• **Dataset content**:
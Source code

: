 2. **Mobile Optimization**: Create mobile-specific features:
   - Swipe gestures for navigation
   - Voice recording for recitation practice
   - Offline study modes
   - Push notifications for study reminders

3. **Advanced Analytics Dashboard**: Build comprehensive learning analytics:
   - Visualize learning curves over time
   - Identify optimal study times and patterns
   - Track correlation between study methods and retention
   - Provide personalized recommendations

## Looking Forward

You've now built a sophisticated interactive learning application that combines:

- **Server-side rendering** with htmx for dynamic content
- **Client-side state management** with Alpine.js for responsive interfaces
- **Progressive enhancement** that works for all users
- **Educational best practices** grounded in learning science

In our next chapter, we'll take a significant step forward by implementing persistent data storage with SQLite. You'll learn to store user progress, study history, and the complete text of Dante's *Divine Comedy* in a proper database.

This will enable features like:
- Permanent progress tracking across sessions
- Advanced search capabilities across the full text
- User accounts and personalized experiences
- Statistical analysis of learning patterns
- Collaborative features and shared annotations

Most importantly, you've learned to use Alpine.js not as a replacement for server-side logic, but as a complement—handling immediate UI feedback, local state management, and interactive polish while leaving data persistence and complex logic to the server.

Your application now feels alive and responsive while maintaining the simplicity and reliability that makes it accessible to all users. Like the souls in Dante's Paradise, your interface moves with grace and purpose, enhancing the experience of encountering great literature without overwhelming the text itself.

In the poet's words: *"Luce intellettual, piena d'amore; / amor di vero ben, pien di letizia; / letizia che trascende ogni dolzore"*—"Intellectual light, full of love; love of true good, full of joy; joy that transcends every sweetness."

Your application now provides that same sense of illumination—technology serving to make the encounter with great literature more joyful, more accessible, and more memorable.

• **Task directions**: Please restate word for word the lines of the material above, beginning with the one that holds "In our next" and ending with the last.

• **Response below**:
In our next chapter, we'll take a significant step forward by implementing persistent data storage with SQLite. You'll learn to store user progress, study history, and the complete text of Dante's *Divine Comedy* in a proper database.

This will enable features like:
- Permanent progress tracking across sessions
- Advanced search capabilities across the full text
- User accounts and personalized experiences
- Statistical analysis of learning patterns
- Collaborative features and shared annotations

Most importantly, you've learned to use Alpine.js not as a replacement for server-side logic, but as a complement—handling immediate UI feedback, local state management, and interactive polish while leaving data persistence and complex logic to the server.

Your application now feels alive and responsive while maintaining the simplicity and reliability that makes it accessible to all users. Like the souls in Dante's Paradise, your interface moves with grace and purpose, enhancing the experience of encountering great literature without overwhelming the text itself.

In the poet's words: *"Luce intellettual, piena d'amore; / amor di vero ben, pien di letizia; / letizia che trascende ogni dolzore"*—"Intellectual light, full of love; love of true good, full of joy; joy that transcends every sweetness."

Your application now provides that same sense of illumination—technology serving to make the encounter with great literature more joyful, more accessible, and more memorable.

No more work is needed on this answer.